The bundletool version used to generate uploaded APK sets must be 1.11.4 or newer to ensure Accrescent can take advantage of newer features.

Debug certificate

Apps may not be signed with a debug certificate. They are insecure by design and so are not permitted in Accrescent.

Target SDK

Accrescent currently follows Google Play's target SDK requirements with a few major changes:

  • there are no formal timeline extension requests
  • Accrescent will remove apps when they don't meet the target SDK requirements for existing apps, not just make them less discoverable

android:debuggable

The android:debuggable attribute in the Android manifest must not be "true".

android:testOnly

The android:testOnly attribute in the Android manifset must not be "true".

android:usesCleartextTraffic

The android:usesCleartextTraffic attribute in the Android manifest must not be "true". This check may move to manual review in the future.

Manual checks

The following are checks done by reviewers in reference to this document when manually reviewing an app.

Self-updaters

Apps may not have self-updaters. This includes improper use of the REQUEST_INSTALL_PACKAGES permission as outlined below, downloaders which prompt the user to update from an APK, and direct links to sources which may encourage or confuse the user into updating from a location outside of Accrescent.

Sensitive permissions

Addition of any of the following permissions in an app update will trigger a manual review and their usage will also be reviewed in new apps:

  • ACCESS_BACKGROUND_LOCATION
  • ACCESS_COARSE_LOCATION
  • ACCESS_FINE_LOCATION
  • BLUETOOTH_SCAN
  • CAMERA
  • MANAGE_EXTERNAL_STORAGE
  • NEARBY_WIFI_DEVICES
  • PROCESS_OUTGOING_CALLS
  • QUERY_ALL_PACKAGES
  • READ_CALL_LOG
  • READ_CONTACTS
  • READ_EXTERNAL_STORAGE
  • READ_MEDIA_AUDIO
  • READ_MEDIA_IMAGES
  • READ_MEDIA_VIDEO
  • READ_PHONE_NUMBERS
  • READ_PHONE_STATE
  • READ_SMS
  • RECEIVE_MMS
  • RECEIVE_SMS
  • RECEIVE_WAP_PUSH
  • RECORD_AUDIO
  • REQUEST_INSTALL_PACKAGES
  • SEND_SMS
  • WRITE_CALL_LOG
  • WRITE_CONTACTS
  • SYSTEM_ALERT_WINDOW

Review will fail if an app requests a permission it does not reasonably require to function or uses a permission to share sensitive user data without informed consent. More specific requirements are laid out below for the following permissions:

  • MANAGE_EXTERNAL_STORAGE
  • REQUEST_INSTALL_PACKAGES

MANAGE_EXTERNAL_STORAGE

The MANAGE_EXTERNAL_STORAGE permission may only be requested for one or more of the following use cases:

  • file management, such as for a file manager app

MANAGE_EXTERNAL_STORAGE is highly invasive and almost always unnecessary.

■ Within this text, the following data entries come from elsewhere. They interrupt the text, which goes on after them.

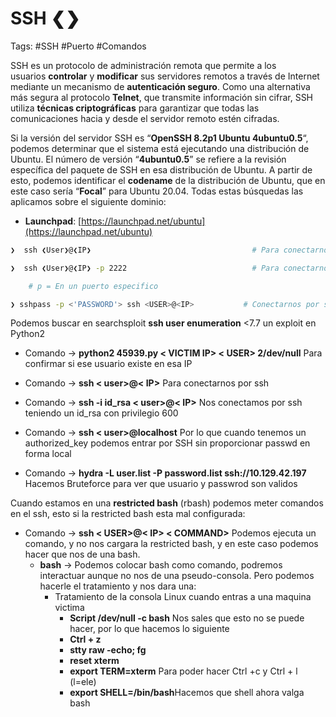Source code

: # SSH ❮❯

Tags: #SSH #Puerto #Comandos 

SSH es un protocolo de administración remota que permite a los usuarios **controlar** y **modificar** sus servidores remotos a través de Internet mediante un mecanismo de **autenticación seguro**. Como una alternativa más segura al protocolo **Telnet**, que transmite información sin cifrar, SSH utiliza **técnicas criptográficas** para garantizar que todas las comunicaciones hacia y desde el servidor remoto estén cifradas.

Si la versión del servidor SSH es “**OpenSSH 8.2p1 Ubuntu 4ubuntu0.5**“, podemos determinar que el sistema está ejecutando una distribución de Ubuntu. El número de versión “**4ubuntu0.5**” se refiere a la revisión específica del paquete de SSH en esa distribución de Ubuntu. A partir de esto, podemos identificar el **codename** de la distribución de Ubuntu, que en este caso sería “**Focal**” para Ubuntu 20.04.
Todas estas búsquedas las aplicamos sobre el siguiente dominio:
-   **Launchpad**: [https://launchpad.net/ubuntu](https://launchpad.net/ubuntu)

```bash
❯  ssh ❮User❯@❮IP❯                                    # Para conectarnos por ssh en el puerto default 22
```

```bash
❯  ssh ❮User❯@❮IP❯ -p 2222                            # Para conectarnos por ssh

	# p = En un puerto especifico
```

```bash
❯ sshpass -p <'PASSWORD'> ssh <USER>@<IP>           # Conectarnos por ssh colocando de una vez la passwd  
```







Podemos buscar en searchsploit **ssh user enumeration** <7.7 un exploit en Python2
- Comando -> **python2 45939.py < VICTIM IP> < USER> 2/dev/null** Para confirmar si ese usuario existe en esa IP

- Comando -> **ssh < user>@< IP>** Para conectarnos por ssh
- Comando -> **ssh -i id_rsa < user>@< IP>** Nos conectamos por ssh teniendo un id_rsa con privilegio 600
- Comando -> **ssh < user>@localhost** Por lo que cuando tenemos un authorized_key podemos entrar por SSH sin proporcionar passwd en forma local 

- Comando -> **hydra -L user.list -P password.list ssh://10.129.42.197** Hacemos Bruteforce para ver que usuario y passwrod son validos


Cuando estamos en una **restricted bash** (rbash) podemos meter comandos en el ssh, esto si la restricted bash esta mal configurada:
- Comando -> **ssh < USER>@< IP> < COMMAND>** Podemos ejecuta un comando, y no nos cargara la restricted bash, y en este caso podemos hacer que nos de una bash. 
	- **bash** -> Podemos colocar bash como comando, podremos interactuar aunque no nos de una pseudo-consola. Pero podemos hacerle el tratamiento y nos dara una:
		- Tratamiento de la consola Linux cuando entras a una maquina victima
			 - **Script /dev/null -c bash** Nos sales que esto no se puede hacer, por lo que hacemos lo siguiente
			 - **Ctrl + z**
			 - **stty raw -echo; fg**
			 -  **reset xterm**
			- **export TERM=xterm** Para poder hacer Ctrl +c y Ctrl + l (l=ele)
			- **export SHELL=/bin/bash**Hacemos que shell ahora valga bash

Developers should heavily consider using internal app storage, the MediaStore API, and/or the Storage Access Framework instead.

REQUEST_INSTALL_PACKAGES

The REQUEST_INSTALL_PACKAGES permission may only be requested for one or more of the following use cases:

  • web browsers
  • file sharing
  • messengers which support sending APKs

REQUEST_INSTALL_PACKAGES may not be used for self-updating or updating or installing other apps.

Service intent filters

Adding any of the following actions to a service's intent filter will trigger a manual review:

  • android.accessibilityservice.AccessibilityService
  • android.net.VpnService
  • android.view.InputMethod

More specific requirements for the following actions are laid out below:

  • android.accessibilityservice.AccessibilityService
  • android.net.VpnService

android.accessibilityservice.AccessibilityService

Accessibility services are highly invasive, presenting a security and privacy risk to users. As such, they are heavily restricted on Accrescent and may only be used to help users with disabilities interact with the device.

android.net.VpnService

VPN services may only be used by apps that have a VPN as their core functionality. They must encrypt all data between the device and the VPN tunnel endpoint. They may not be used to collect sensitive user data without informed consent.